In this case, let's look at the first if : if you have biggest(3,2,1), your method will return a (3) because it doesn't bother looking at c (1).
What might be hard to understand is that calling "return" stops the processing of the function. It returns the result without looking at what was next.

Could you try to use the code formatting so that we can see how your code is indented? That can make a lot of difference.

Cheers

In Python indentation is vital to understand the cod. So it is hard to read how really your code looks like.
Try to format it a little.

def biggest(a, b, c):

  if a > b:

    ...


this is done enclosing your code between pre tags.

In debugging a program, I recommend fixing the obvious first and try again.

In your return expressions, no colon (:) should be present. In other words: return a: must be changed to return a

Or you can use an extra function :

def biggest(a,b,c):
    return bigger(bigger(a,b),c)

def bigger(a,b):
    if a>b:
        return a
    return b

For me a simple way was

def biggest(a,b,c):
   if a<b:
      a=b
   if a<c:
      a=c
   return a

So, a gets the largest number in the end, whatever the initial numbers are...nice and easy...

Well, return a: is always and definitely wrong: there is simply no case in Python where a return statement may be followed by a loose colon (counterexamples welcome).
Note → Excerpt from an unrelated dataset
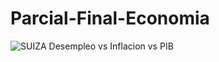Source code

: # Parcial-Final-Economia
![SUIZA Desempleo vs Inflacion vs PIB](https://github.com/Rendxnn/Parcial-Final-Economia/assets/88605945/62b21c74-7ed3-4904-9daa-d33274314867)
If we get rid of that and remove the accompanying indentation:

def biggest(a,b,c):
    if a > b:
        return a
    if a > c:
        return a
    if b > a:
        return b
    if b > c:
        return b
    if c > a:
        return c
    if c > b:
        return c
print biggest (3,5,8)

This won't work because you're returning a no matter whether a > c or not, as long as a > b. Same goes for a > c; in fact, the situation is even worse, as you know that a <= b, so returning a if a > c is probably going to be wrong.

Finally, if all of a, b and c are equal, you will return None, which is never the correct answer.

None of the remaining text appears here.